February 06, 2005
What I've been reading
I'm horrible about keeping tracks of what books I've read, but here's a braindump of the last month or so:
Posted by Bill Stilwell at February 06, 2005 12:59 PM
- Exuberance: the Passion for Life, by Kay Redfield Jamison
Jamison made her name with research and books on mood disorders, particularly manic depression and how it intersects with the creative impulse (see Touched by fire). This book focuses on one positive emotion, using it as a touchpoint to explore many stories of the exuberant in the sciences and arts as well as bemoaning the current lack of research into the area of positive human emotion. Some of it is a rehash of her previous work on manic-depression, but overall I found a lot to take away from it, including about half a dozen more books to read.

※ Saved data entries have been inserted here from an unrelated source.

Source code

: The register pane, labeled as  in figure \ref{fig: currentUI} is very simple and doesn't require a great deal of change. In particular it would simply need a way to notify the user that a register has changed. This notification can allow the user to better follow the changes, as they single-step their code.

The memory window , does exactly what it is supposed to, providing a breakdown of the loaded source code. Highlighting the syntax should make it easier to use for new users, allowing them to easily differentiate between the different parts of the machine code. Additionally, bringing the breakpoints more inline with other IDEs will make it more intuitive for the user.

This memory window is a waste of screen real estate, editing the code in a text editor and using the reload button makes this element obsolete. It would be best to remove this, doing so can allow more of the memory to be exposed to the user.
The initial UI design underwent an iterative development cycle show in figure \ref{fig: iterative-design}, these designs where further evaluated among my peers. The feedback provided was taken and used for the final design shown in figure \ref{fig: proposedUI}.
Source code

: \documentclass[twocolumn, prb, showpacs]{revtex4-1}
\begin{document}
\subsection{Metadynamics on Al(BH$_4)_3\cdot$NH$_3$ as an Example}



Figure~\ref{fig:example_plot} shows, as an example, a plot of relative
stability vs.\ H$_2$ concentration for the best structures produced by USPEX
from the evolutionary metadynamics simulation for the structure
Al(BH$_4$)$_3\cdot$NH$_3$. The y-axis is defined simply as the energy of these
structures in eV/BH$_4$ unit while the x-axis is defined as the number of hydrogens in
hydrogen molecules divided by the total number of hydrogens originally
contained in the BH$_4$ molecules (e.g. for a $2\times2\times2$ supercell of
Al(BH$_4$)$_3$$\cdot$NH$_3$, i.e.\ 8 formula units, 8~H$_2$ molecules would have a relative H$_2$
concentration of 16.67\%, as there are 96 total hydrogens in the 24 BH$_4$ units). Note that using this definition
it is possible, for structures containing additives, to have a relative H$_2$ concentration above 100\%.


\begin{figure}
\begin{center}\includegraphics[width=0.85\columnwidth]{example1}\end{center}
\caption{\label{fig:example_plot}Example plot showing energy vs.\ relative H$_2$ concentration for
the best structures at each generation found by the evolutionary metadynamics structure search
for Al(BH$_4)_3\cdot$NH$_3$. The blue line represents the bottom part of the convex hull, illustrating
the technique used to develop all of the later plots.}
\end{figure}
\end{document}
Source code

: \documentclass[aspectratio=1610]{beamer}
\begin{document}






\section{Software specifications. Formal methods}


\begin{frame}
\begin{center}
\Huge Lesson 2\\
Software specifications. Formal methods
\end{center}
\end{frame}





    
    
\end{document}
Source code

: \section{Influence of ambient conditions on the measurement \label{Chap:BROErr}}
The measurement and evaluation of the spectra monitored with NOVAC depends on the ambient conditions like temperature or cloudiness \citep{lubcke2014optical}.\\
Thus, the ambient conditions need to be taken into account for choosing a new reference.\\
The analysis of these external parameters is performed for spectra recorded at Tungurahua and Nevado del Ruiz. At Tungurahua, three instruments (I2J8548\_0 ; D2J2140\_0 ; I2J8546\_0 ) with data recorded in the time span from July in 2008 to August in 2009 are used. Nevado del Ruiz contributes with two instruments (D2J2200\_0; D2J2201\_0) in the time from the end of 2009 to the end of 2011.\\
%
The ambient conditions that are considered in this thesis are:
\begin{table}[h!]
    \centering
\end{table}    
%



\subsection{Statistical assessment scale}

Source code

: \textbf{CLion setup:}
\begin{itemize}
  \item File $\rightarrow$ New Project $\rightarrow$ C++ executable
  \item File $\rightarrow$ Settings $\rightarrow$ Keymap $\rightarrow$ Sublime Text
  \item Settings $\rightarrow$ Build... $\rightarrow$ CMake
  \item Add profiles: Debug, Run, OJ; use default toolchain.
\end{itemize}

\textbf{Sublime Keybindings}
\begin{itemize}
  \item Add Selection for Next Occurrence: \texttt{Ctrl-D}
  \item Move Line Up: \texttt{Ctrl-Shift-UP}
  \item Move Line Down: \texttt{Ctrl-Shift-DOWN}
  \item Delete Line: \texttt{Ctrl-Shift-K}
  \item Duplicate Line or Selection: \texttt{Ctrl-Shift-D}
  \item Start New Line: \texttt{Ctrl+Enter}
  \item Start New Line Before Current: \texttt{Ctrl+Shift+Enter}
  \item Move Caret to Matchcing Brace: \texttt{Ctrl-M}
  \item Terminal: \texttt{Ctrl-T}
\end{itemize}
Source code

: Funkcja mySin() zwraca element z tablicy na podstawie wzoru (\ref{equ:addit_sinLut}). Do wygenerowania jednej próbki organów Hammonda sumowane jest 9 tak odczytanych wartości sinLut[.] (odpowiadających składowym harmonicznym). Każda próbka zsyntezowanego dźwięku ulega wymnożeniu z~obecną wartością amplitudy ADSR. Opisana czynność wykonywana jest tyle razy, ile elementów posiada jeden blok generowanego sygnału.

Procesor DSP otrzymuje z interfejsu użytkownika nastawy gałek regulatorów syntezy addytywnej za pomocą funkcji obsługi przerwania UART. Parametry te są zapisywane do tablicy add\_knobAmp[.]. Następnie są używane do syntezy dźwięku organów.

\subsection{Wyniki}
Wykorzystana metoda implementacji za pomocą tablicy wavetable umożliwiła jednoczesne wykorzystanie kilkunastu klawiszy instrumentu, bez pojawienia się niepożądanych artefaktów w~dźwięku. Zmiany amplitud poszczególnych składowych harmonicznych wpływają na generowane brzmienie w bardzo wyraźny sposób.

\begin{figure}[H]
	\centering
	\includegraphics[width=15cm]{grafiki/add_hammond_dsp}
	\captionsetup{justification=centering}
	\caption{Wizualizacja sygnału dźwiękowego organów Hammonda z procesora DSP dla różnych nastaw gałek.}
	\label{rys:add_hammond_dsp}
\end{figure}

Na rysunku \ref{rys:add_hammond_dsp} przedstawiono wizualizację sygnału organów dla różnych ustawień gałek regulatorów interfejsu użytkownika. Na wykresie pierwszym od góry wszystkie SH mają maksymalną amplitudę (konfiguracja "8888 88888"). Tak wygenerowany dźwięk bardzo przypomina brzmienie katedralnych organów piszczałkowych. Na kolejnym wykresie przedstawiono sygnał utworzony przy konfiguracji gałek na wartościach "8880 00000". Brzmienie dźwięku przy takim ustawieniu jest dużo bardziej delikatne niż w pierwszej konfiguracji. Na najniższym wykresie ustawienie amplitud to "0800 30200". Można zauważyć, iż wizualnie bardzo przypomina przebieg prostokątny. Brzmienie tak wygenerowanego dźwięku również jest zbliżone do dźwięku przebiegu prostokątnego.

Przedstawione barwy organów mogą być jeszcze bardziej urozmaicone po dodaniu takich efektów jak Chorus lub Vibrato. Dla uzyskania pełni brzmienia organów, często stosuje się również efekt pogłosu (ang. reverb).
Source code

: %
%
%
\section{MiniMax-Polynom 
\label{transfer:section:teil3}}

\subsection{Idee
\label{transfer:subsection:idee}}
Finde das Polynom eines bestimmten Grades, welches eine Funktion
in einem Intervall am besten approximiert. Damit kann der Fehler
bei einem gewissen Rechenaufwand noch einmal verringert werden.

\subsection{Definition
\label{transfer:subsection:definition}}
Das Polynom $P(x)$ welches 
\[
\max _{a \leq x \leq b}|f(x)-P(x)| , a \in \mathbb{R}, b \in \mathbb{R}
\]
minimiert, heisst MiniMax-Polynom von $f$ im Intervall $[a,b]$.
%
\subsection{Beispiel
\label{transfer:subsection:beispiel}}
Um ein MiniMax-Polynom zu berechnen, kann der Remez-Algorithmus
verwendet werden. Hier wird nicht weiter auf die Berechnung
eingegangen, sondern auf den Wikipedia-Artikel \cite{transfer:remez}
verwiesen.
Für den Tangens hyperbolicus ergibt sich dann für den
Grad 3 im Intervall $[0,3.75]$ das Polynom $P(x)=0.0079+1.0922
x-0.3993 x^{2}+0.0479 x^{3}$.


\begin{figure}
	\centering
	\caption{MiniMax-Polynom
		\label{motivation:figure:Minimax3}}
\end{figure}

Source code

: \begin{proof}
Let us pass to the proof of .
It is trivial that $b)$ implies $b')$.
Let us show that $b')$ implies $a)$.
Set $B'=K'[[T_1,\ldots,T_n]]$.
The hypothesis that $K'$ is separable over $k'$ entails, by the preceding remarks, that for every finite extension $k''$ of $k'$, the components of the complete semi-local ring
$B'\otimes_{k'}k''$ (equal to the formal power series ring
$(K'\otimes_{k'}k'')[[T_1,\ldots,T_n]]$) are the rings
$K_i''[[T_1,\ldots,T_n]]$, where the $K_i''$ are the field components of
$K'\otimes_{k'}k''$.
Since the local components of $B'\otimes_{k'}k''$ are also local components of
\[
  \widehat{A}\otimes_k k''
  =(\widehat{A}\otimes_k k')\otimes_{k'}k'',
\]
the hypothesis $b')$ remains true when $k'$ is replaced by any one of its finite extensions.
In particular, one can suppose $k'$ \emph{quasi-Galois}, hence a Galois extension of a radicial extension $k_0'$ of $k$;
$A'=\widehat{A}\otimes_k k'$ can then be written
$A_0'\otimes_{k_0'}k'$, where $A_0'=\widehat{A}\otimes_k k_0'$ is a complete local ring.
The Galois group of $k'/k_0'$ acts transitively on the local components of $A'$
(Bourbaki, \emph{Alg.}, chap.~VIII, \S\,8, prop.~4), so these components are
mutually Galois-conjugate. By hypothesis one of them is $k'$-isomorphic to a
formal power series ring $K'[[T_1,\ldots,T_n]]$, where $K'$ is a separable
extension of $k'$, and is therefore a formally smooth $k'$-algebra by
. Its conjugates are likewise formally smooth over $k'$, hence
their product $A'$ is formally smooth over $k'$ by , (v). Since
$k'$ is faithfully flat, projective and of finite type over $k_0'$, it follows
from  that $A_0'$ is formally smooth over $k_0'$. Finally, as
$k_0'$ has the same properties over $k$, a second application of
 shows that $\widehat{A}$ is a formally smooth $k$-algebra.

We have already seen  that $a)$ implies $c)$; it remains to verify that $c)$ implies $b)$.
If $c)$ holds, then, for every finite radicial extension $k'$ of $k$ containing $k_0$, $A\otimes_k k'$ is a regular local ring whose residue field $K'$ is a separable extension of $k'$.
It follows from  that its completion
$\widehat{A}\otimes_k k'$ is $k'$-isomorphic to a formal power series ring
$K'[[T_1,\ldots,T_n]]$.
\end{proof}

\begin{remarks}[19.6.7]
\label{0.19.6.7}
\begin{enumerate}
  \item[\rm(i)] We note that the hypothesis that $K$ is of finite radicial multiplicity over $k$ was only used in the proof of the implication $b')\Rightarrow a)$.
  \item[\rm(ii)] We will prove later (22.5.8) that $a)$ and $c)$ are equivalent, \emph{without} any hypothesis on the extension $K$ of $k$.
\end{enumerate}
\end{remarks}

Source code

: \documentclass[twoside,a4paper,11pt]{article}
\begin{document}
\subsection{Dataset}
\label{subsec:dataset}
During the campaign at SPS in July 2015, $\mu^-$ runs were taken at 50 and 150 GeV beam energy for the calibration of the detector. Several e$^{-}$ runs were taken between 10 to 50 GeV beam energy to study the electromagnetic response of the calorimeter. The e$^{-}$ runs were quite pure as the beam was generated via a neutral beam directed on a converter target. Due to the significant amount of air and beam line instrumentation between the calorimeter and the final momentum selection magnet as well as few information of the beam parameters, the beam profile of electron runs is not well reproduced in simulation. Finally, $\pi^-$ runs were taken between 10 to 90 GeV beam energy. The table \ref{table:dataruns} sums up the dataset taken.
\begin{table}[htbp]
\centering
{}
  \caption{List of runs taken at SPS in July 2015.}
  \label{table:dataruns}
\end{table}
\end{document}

- Sheepshagger, by Niall Griffiths
The easy way to describe Griffiths is Cormac McCarthy with some Irvine Welsh thrown in, which is to say: lyrically violent, faithful rendering of Welsh dialect, unapologetic depiction of drug use, etc. This is a ferocious book, focusing as it does on Ianto, a mostly-feral rural Welsh ("sheepshagger") character who is driven into madness and murder by the loss of his familial home (hovel, really). The writing is what keeps this being entirely off-putting and horrific, Griffiths has an amazing ability to draw you into events; I found a chapter that portrayed a rave and its violent aftermath particularly engrossing.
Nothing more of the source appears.